You see, the whole secure boot approach is a major smokescreen introduced by a rather panic-stricken Microsoft, in the hope that it will at least be able to protect its turf with this initiative. Secure boot means that only an operating system which is recognised by a key in the firmware will be allowed to boot on a given device.
No agency will give Microsoft grief on this score. The US government has long passed the point when it would pull the company into line; that point was passed after the anti-trust trial of the late 1990s. Had a Democrat administration been returned to office in 2000, the company would probably have been broken up into operating systems and applications divisions and that would have put it in its place. But we had the emergence of Dubya instead and Microsoft polished its lobbying skills, hired a few more smooth talkers to haunt Capitol Hill, and has never looked back.

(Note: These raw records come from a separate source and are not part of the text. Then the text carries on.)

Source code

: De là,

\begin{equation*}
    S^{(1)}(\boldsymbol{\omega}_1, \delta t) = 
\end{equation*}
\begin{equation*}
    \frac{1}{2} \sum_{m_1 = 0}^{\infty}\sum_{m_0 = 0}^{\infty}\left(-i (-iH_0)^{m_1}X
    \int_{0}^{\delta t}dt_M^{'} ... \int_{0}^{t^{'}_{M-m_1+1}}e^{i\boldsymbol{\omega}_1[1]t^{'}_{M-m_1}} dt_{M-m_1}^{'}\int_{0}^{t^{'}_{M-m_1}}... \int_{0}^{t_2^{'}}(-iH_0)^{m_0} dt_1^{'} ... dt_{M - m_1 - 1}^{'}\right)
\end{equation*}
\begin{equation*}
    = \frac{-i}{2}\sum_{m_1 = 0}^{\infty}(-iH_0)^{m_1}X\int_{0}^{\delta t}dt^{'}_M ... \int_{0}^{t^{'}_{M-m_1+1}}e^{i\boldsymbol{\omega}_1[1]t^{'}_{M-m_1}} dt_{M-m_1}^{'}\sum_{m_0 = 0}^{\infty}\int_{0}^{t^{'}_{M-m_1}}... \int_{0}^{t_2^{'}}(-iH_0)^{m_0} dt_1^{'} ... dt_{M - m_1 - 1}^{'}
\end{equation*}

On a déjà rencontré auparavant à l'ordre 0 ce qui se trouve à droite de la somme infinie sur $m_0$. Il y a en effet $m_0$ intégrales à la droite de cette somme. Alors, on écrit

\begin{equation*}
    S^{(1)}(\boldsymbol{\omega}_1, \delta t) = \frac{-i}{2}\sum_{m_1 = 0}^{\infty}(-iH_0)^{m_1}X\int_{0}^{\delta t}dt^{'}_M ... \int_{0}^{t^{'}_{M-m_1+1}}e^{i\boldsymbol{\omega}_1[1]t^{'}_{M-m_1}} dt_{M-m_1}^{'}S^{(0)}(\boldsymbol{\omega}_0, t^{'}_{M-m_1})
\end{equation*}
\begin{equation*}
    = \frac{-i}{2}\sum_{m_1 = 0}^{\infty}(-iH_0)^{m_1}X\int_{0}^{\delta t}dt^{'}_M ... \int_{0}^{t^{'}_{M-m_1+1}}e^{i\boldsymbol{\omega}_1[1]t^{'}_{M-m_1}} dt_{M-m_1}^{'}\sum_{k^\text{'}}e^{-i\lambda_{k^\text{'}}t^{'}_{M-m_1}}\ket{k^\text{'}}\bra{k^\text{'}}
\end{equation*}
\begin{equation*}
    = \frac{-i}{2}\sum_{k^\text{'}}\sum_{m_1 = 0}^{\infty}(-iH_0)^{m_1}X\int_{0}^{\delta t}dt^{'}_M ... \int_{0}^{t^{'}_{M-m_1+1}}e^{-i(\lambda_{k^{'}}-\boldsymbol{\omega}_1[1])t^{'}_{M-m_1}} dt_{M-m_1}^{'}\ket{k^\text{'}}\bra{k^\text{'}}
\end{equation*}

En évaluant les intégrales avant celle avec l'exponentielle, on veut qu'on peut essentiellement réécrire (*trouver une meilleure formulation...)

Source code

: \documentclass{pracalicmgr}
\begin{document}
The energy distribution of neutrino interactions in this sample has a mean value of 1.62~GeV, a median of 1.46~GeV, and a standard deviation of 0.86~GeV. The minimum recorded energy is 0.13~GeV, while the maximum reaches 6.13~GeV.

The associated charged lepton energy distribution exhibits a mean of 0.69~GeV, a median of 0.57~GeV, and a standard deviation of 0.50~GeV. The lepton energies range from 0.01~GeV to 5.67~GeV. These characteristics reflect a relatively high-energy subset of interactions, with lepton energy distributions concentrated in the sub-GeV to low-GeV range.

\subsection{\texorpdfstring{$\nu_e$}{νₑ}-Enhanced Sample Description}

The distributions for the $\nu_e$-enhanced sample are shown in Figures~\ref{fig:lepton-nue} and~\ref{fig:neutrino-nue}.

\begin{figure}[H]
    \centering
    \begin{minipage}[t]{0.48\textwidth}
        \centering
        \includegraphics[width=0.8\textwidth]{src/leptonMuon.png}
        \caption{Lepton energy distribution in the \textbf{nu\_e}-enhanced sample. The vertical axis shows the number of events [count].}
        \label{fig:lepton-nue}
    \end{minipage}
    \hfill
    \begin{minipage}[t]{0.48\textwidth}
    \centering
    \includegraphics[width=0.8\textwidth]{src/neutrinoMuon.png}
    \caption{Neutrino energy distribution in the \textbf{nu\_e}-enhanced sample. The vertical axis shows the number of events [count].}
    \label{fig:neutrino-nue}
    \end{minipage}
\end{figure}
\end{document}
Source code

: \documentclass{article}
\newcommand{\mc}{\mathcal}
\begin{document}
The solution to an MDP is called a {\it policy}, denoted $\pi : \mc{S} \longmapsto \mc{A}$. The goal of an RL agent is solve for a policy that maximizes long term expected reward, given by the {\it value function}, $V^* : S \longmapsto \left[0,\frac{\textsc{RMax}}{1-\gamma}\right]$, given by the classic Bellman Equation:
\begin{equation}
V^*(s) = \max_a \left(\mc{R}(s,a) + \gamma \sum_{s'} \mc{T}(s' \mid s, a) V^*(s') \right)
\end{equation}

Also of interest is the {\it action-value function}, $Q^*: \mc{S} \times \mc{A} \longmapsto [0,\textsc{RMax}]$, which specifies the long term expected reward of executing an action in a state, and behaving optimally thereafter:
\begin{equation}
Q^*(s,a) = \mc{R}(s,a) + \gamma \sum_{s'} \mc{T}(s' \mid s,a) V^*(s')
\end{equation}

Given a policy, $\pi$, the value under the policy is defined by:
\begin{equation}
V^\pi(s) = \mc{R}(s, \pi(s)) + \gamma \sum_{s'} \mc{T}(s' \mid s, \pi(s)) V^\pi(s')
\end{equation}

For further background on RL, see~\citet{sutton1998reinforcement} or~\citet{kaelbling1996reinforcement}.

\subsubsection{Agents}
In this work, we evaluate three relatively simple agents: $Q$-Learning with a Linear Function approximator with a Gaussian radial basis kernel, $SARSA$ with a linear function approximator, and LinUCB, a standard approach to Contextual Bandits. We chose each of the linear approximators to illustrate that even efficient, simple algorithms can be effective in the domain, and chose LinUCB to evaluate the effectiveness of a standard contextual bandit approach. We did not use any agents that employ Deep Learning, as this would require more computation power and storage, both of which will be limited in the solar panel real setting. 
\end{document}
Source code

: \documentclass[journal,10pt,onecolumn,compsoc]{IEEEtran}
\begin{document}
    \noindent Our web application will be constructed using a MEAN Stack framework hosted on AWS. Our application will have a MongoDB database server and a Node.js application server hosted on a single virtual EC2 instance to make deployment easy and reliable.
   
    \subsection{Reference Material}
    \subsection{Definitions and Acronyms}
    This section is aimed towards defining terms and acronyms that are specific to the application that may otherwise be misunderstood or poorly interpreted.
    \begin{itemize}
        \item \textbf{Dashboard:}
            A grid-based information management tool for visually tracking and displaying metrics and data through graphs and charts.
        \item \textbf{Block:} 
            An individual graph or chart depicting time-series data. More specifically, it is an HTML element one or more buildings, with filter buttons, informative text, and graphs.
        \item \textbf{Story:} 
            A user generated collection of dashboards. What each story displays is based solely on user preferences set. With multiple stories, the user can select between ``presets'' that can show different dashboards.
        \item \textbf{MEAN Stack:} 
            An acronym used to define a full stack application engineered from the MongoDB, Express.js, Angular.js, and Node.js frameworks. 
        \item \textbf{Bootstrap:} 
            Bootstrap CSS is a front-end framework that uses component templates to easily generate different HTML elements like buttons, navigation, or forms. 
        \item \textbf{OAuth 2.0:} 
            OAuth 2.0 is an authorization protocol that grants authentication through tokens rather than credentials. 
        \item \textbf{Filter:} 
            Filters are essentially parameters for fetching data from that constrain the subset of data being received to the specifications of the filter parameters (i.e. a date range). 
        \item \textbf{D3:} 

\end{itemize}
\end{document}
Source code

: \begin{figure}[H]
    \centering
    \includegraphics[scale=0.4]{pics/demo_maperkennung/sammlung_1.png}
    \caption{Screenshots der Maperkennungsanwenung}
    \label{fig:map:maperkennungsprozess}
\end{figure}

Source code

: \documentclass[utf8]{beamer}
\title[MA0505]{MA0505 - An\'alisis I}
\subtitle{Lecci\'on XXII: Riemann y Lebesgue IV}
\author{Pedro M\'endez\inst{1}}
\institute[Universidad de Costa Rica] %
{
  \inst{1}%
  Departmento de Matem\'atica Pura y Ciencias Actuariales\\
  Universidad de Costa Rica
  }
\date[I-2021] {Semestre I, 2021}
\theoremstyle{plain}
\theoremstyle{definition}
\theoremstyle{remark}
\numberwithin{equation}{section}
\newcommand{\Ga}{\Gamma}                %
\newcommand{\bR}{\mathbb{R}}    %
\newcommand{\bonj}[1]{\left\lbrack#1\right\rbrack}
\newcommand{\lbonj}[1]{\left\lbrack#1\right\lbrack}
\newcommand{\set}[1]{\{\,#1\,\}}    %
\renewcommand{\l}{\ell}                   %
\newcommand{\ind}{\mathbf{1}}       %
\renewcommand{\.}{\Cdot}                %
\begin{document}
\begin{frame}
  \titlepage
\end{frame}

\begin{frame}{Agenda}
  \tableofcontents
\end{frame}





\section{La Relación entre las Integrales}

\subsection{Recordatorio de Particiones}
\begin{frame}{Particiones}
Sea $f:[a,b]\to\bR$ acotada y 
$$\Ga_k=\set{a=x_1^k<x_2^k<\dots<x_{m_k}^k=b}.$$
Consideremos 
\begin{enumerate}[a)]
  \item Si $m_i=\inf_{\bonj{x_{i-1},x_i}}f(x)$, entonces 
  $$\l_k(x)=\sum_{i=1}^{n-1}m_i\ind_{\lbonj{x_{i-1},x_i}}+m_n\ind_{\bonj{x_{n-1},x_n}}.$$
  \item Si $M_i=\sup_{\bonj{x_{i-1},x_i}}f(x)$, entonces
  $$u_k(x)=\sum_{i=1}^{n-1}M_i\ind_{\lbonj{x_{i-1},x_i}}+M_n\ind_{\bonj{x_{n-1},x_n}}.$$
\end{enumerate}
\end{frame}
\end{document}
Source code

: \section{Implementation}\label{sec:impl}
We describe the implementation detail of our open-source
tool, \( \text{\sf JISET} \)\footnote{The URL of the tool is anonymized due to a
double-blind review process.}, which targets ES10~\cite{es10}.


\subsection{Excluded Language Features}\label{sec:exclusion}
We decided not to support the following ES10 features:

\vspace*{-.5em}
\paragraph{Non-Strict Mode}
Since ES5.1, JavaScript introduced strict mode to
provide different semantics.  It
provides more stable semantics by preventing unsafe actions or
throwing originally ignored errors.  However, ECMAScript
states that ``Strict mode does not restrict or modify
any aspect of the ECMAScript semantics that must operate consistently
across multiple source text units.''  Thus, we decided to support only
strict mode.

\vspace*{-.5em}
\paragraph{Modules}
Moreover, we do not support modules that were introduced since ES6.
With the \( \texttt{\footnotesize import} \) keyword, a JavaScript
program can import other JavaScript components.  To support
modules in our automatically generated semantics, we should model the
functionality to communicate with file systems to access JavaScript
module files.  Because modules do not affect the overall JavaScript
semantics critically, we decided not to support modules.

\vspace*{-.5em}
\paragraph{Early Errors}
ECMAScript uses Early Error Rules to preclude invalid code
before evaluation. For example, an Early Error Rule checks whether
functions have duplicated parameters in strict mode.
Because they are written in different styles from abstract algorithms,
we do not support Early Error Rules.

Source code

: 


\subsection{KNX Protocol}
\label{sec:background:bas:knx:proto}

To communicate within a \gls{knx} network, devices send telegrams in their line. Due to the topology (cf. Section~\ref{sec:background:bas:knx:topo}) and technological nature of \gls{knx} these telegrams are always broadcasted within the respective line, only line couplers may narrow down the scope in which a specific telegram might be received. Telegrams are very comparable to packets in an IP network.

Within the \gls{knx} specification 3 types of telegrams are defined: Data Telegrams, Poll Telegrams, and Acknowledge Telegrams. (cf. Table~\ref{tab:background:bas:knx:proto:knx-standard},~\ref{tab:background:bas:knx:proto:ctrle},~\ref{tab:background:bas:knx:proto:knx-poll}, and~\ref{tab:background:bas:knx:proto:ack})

Since then, Microsoft, under the wise (?) guidance of Steve Ballmer, has tried to enter various markets and failed. Abysmally. Music, Search, Mobiles, Tablets - the buzz-word in any of these silos is not Microsoft. It's not even second or third. The only market it can cling to is the desktop, an area in transition. And looking over its shoulder it can see Google approaching in the distance with its Linux-based Chrome OS.
Understandably, Microsoft wants some way of locking down this area. Hence the introduction of secure boot. The message echoes around - Microsoft is finally taking security seriously. Tell that to someone like security guru Bruce Schneier and he will laugh cynically. You could have a one-hour laughter session if you had a few others like Marc Maiffret and Dave Aitel present as well.